:: SUPPLIED MATERIAL ::

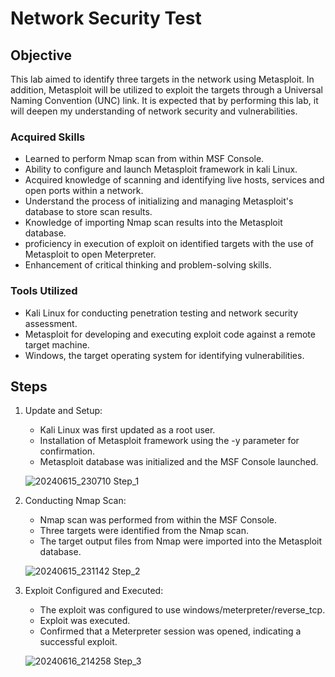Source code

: # Network Security Test 

## Objective 

This lab aimed to identify three targets in the network using Metasploit. In addition, Metasploit will be utilized to exploit the targets through a Universal Naming Convention (UNC) link. It is expected that by performing this lab, it will deepen my understanding of network security and vulnerabilities.

### Acquired Skills

- Learned to perform Nmap scan from within MSF Console.
- Ability to configure and launch Metasploit framework in kali Linux.
- Acquired knowledge of scanning and identifying live hosts, services and open ports within a network.
- Understand the process of initializing and managing Metasploit's database to store scan results.
- Knowledge of importing Nmap scan results into the Metasploit database.
- proficiency in execution of exploit on identified targets with the use of Metasploit to open Meterpreter.
- Enhancement of critical thinking and problem-solving skills.

### Tools Utilized

- Kali Linux for conducting penetration testing and network security assessment.
- Metasploit for developing and executing exploit code against a remote target machine.
- Windows, the target operating system for identifying vulnerabilities.

## Steps
1. Update and Setup:

    - Kali Linux was first updated as a root user.
    - Installation of Metasploit framework using the -y parameter for confirmation.
    - Metasploit database was initialized and the MSF Console launched.

    ![20240615_230710 Step_1](https://github.com/SunnyJose/Network-Security-Test/assets/170783401/cfdfcbb1-8349-41b7-840d-ca2f3bb96e30)

2. Conducting Nmap Scan:
   - Nmap scan was performed from within the MSF Console.
   - Three targets were identified from the Nmap scan.
   - The target output files from Nmap were imported into the Metasploit database.

   ![20240615_231142 Step_2](https://github.com/SunnyJose/Network-Security-Test/assets/170783401/6cc8cd0f-af32-4ebc-bc0d-383895c78238)
3. Exploit Configured and Executed:
   - The exploit was configured to use windows/meterpreter/reverse_tcp.
   - Exploit was executed.
   - Confirmed that a Meterpreter session was opened, indicating a successful exploit.

   ![20240616_214258 Step_3](https://github.com/SunnyJose/Network-Security-Test/assets/170783401/b5e3abb6-a826-4151-bb68-b29ad9e7a195)

 

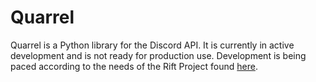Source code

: # Quarrel

Quarrel is a Python library for the Discord API. It is currently in active development and is not ready for production use.
Development is being paced according to the needs of the Rift Project found [here](https://rift.mrvillage.dev/github).
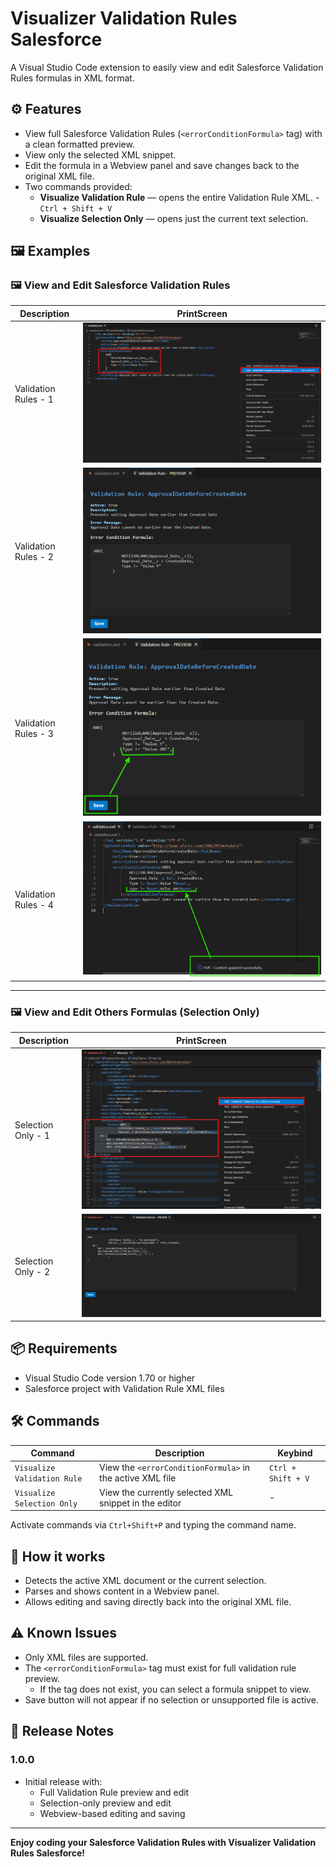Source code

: # Visualizer Validation Rules Salesforce

A Visual Studio Code extension to easily view and edit Salesforce Validation Rules formulas in XML format.

## ⚙️ Features

- View full Salesforce Validation Rules (`<errorConditionFormula>` tag) with a clean formatted preview.
- View only the selected XML snippet.
- Edit the formula in a Webview panel and save changes back to the original XML file.
- Two commands provided:
  - **Visualize Validation Rule** — opens the entire Validation Rule XML. - `Ctrl + Shift + V`
  - **Visualize Selection Only** — opens just the current text selection.

## 🖼️ Examples

### 🖼️ View and Edit Salesforce Validation Rules

| Description          | PrintScreen                                           |
|----------------------|-------------------------------------------------------|
| Validation Rules - 1 | ![Validation Rules - 1](images/ValidationRules-1.png) |
| Validation Rules - 2 | ![Validation Rules - 1](images/ValidationRules-2.png) |
| Validation Rules - 3 | ![Validation Rules - 1](images/ValidationRules-3.png) |
| Validation Rules - 4 | ![Validation Rules - 1](images/ValidationRules-4.png) |

---

### 🖼️ View and Edit Others Formulas (Selection Only)
| Description        | PrintScreen                                       |
|--------------------|---------------------------------------------------|
| Selection Only - 1 | ![Selection Only - 1](images/SelectionOnly-1.png) |
| Selection Only - 2 | ![Selection Only - 1](images/SelectionOnly-2.png) |


## 📦 Requirements

- Visual Studio Code version 1.70 or higher
- Salesforce project with Validation Rule XML files

## 🛠️ Commands

| Command                     | Description                                         | Keybind                  |
|-----------------------------|-----------------------------------------------------| -------------------------| 
| `Visualize Validation Rule` | View the `<errorConditionFormula>` in the active XML file | `Ctrl + Shift + V` |
| `Visualize Selection Only`  | View the currently selected XML snippet in the editor | - |

Activate commands via `Ctrl+Shift+P` and typing the command name.

## 🧪 How it works

- Detects the active XML document or the current selection.
- Parses and shows content in a Webview panel.
- Allows editing and saving directly back into the original XML file.

## ⚠️ Known Issues

- Only XML files are supported.
- The `<errorConditionFormula>` tag must exist for full validation rule preview.
  - If the tag does not exist, you can select a formula snippet to view.
- Save button will not appear if no selection or unsupported file is active.

## 📓 Release Notes

### 1.0.0

- Initial release with:
  - Full Validation Rule preview and edit
  - Selection-only preview and edit
  - Webview-based editing and saving

---

**Enjoy coding your Salesforce Validation Rules with Visualizer Validation Rules Salesforce!**
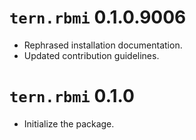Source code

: # `tern.rbmi` 0.1.0.9006
 * Rephrased installation documentation.
 * Updated contribution guidelines.

# `tern.rbmi` 0.1.0

* Initialize the package.
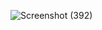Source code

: ![Screenshot (392)](https://github.com/Berlinshaju/CCNA/assets/66897078/b1bab285-70a5-4f9b-be67-d97b7deae502)
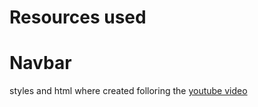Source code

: # Resources used

# Navbar
styles and html where created folloring the [youtube video](https://www.youtube.com/watch?v=8eFeIFKAKHw)
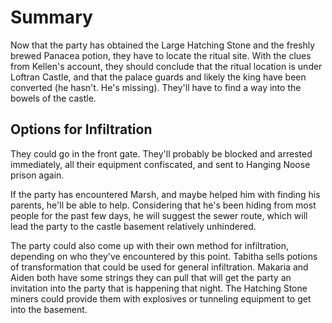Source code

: # Summary
Now that the party has obtained the Large Hatching Stone and the freshly brewed Panacea potion, they have to locate the ritual site. With the clues from Kellen's account, they should conclude that the ritual location is under Loftran Castle, and that the palace guards and likely the king have been converted (he hasn't. He's missing). They'll have to find a way into the bowels of the castle.

## Options for Infiltration
They could go in the front gate. They'll probably be blocked and arrested immediately, all their equipment confiscated, and sent to Hanging Noose prison again.

If the party has encountered Marsh, and maybe helped him with finding his parents, he'll be able to help. Considering that he's been hiding from most people for the past few days, he will suggest the sewer route, which will lead the party to the castle basement relatively unhindered.

The party could also come up with their own method for infiltration, depending on who they've encountered by this point. Tabitha sells potions of transformation that could be used for general infiltration. Makaria and Aiden both have some strings they can pull that will get the party an invitation into the party that is happening that night. The Hatching Stone miners could provide them with explosives or tunneling equipment to get into the basement.
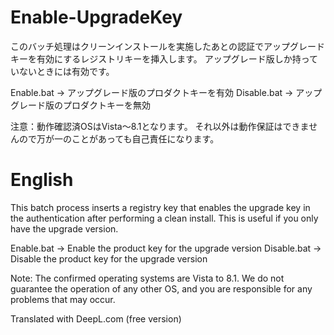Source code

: # Enable-UpgradeKey
このバッチ処理はクリーンインストールを実施したあとの認証でアップグレードキーを有効にするレジストリキーを挿入します。
アップグレード版しか持っていないときには有効です。

Enable.bat → アップグレード版のプロダクトキーを有効
Disable.bat → アップグレード版のプロダクトキーを無効

注意：動作確認済OSはVista～8.1となります。
それ以外は動作保証はできませんので万が一のことがあっても自己責任になります。

# English
This batch process inserts a registry key that enables the upgrade key in the authentication after performing a clean install.
This is useful if you only have the upgrade version.

Enable.bat → Enable the product key for the upgrade version
Disable.bat → Disable the product key for the upgrade version

Note: The confirmed operating systems are Vista to 8.1.
We do not guarantee the operation of any other OS, and you are responsible for any problems that may occur.

Translated with DeepL.com (free version)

:::

With pictures excluded, the material is to be written out exactly as given.

Source code

: # Network Security Test 

## Objective 

This lab aimed to identify three targets in the network using Metasploit. In addition, Metasploit will be utilized to exploit the targets through a Universal Naming Convention (UNC) link. It is expected that by performing this lab, it will deepen my understanding of network security and vulnerabilities.

### Acquired Skills

- Learned to perform Nmap scan from within MSF Console.
- Ability to configure and launch Metasploit framework in kali Linux.
- Acquired knowledge of scanning and identifying live hosts, services and open ports within a network.
- Understand the process of initializing and managing Metasploit's database to store scan results.
- Knowledge of importing Nmap scan results into the Metasploit database.
- proficiency in execution of exploit on identified targets with the use of Metasploit to open Meterpreter.
- Enhancement of critical thinking and problem-solving skills.

### Tools Utilized

- Kali Linux for conducting penetration testing and network security assessment.
- Metasploit for developing and executing exploit code against a remote target machine.
- Windows, the target operating system for identifying vulnerabilities.

## Steps
1. Update and Setup:

    - Kali Linux was first updated as a root user.
    - Installation of Metasploit framework using the -y parameter for confirmation.
    - Metasploit database was initialized and the MSF Console launched.

    ![20240615_230710 Step_1](https://github.com/SunnyJose/Network-Security-Test/assets/170783401/cfdfcbb1-8349-41b7-840d-ca2f3bb96e30)

2. Conducting Nmap Scan:
   - Nmap scan was performed from within the MSF Console.
   - Three targets were identified from the Nmap scan.
   - The target output files from Nmap were imported into the Metasploit database.

   ![20240615_231142 Step_2](https://github.com/SunnyJose/Network-Security-Test/assets/170783401/6cc8cd0f-af32-4ebc-bc0d-383895c78238)
3. Exploit Configured and Executed:
   - The exploit was configured to use windows/meterpreter/reverse_tcp.
   - Exploit was executed.
   - Confirmed that a Meterpreter session was opened, indicating a successful exploit.

   ![20240616_214258 Step_3](https://github.com/SunnyJose/Network-Security-Test/assets/170783401/b5e3abb6-a826-4151-bb68-b29ad9e7a195)

 

Source code

: # Quarrel

Quarrel is a Python library for the Discord API. It is currently in active development and is not ready for production use.
Development is being paced according to the needs of the Rift Project found [here](https://rift.mrvillage.dev/github).
Source code

: # Visualizer Validation Rules Salesforce

A Visual Studio Code extension to easily view and edit Salesforce Validation Rules formulas in XML format.

## ⚙️ Features

- View full Salesforce Validation Rules (`<errorConditionFormula>` tag) with a clean formatted preview.
- View only the selected XML snippet.
- Edit the formula in a Webview panel and save changes back to the original XML file.
- Two commands provided:
  - **Visualize Validation Rule** — opens the entire Validation Rule XML. - `Ctrl + Shift + V`
  - **Visualize Selection Only** — opens just the current text selection.

## 🖼️ Examples

### 🖼️ View and Edit Salesforce Validation Rules

| Description          | PrintScreen                                           |
|----------------------|-------------------------------------------------------|
| Validation Rules - 1 | ![Validation Rules - 1](images/ValidationRules-1.png) |
| Validation Rules - 2 | ![Validation Rules - 1](images/ValidationRules-2.png) |
| Validation Rules - 3 | ![Validation Rules - 1](images/ValidationRules-3.png) |
| Validation Rules - 4 | ![Validation Rules - 1](images/ValidationRules-4.png) |

---

### 🖼️ View and Edit Others Formulas (Selection Only)
| Description        | PrintScreen                                       |
|--------------------|---------------------------------------------------|
| Selection Only - 1 | ![Selection Only - 1](images/SelectionOnly-1.png) |
| Selection Only - 2 | ![Selection Only - 1](images/SelectionOnly-2.png) |


## 📦 Requirements

- Visual Studio Code version 1.70 or higher
- Salesforce project with Validation Rule XML files

## 🛠️ Commands

| Command                     | Description                                         | Keybind                  |
|-----------------------------|-----------------------------------------------------| -------------------------| 
| `Visualize Validation Rule` | View the `<errorConditionFormula>` in the active XML file | `Ctrl + Shift + V` |
| `Visualize Selection Only`  | View the currently selected XML snippet in the editor | - |

Activate commands via `Ctrl+Shift+P` and typing the command name.

## 🧪 How it works

- Detects the active XML document or the current selection.
- Parses and shows content in a Webview panel.
- Allows editing and saving directly back into the original XML file.

## ⚠️ Known Issues

- Only XML files are supported.
- The `<errorConditionFormula>` tag must exist for full validation rule preview.
  - If the tag does not exist, you can select a formula snippet to view.
- Save button will not appear if no selection or unsupported file is active.

## 📓 Release Notes

### 1.0.0

- Initial release with:
  - Full Validation Rule preview and edit
  - Selection-only preview and edit
  - Webview-based editing and saving

---

**Enjoy coding your Salesforce Validation Rules with Visualizer Validation Rules Salesforce!**
Source code

: # `tern.rbmi` 0.1.0.9006
 * Rephrased installation documentation.
 * Updated contribution guidelines.

# `tern.rbmi` 0.1.0

* Initialize the package.
Source code

: ![Screenshot (392)](https://github.com/Berlinshaju/CCNA/assets/66897078/b1bab285-70a5-4f9b-be67-d97b7deae502)
Source code

: # Resources used

# Navbar
styles and html where created folloring the [youtube video](https://www.youtube.com/watch?v=8eFeIFKAKHw)
Source code

: # Summary
Now that the party has obtained the Large Hatching Stone and the freshly brewed Panacea potion, they have to locate the ritual site. With the clues from Kellen's account, they should conclude that the ritual location is under Loftran Castle, and that the palace guards and likely the king have been converted (he hasn't. He's missing). They'll have to find a way into the bowels of the castle.

## Options for Infiltration
They could go in the front gate. They'll probably be blocked and arrested immediately, all their equipment confiscated, and sent to Hanging Noose prison again.

If the party has encountered Marsh, and maybe helped him with finding his parents, he'll be able to help. Considering that he's been hiding from most people for the past few days, he will suggest the sewer route, which will lead the party to the castle basement relatively unhindered.

The party could also come up with their own method for infiltration, depending on who they've encountered by this point. Tabitha sells potions of transformation that could be used for general infiltration. Makaria and Aiden both have some strings they can pull that will get the party an invitation into the party that is happening that night. The Hatching Stone miners could provide them with explosives or tunneling equipment to get into the basement.
Source code

: # Enable-UpgradeKey
このバッチ処理はクリーンインストールを実施したあとの認証でアップグレードキーを有効にするレジストリキーを挿入します。
アップグレード版しか持っていないときには有効です。

Enable.bat → アップグレード版のプロダクトキーを有効
Disable.bat → アップグレード版のプロダクトキーを無効

注意：動作確認済OSはVista～8.1となります。
それ以外は動作保証はできませんので万が一のことがあっても自己責任になります。

# English
This batch process inserts a registry key that enables the upgrade key in the authentication after performing a clean install.
This is useful if you only have the upgrade version.

Enable.bat → Enable the product key for the upgrade version
Disable.bat → Disable the product key for the upgrade version

Note: The confirmed operating systems are Vista to 8.1.
We do not guarantee the operation of any other OS, and you are responsible for any problems that may occur.

Translated with DeepL.com (free version)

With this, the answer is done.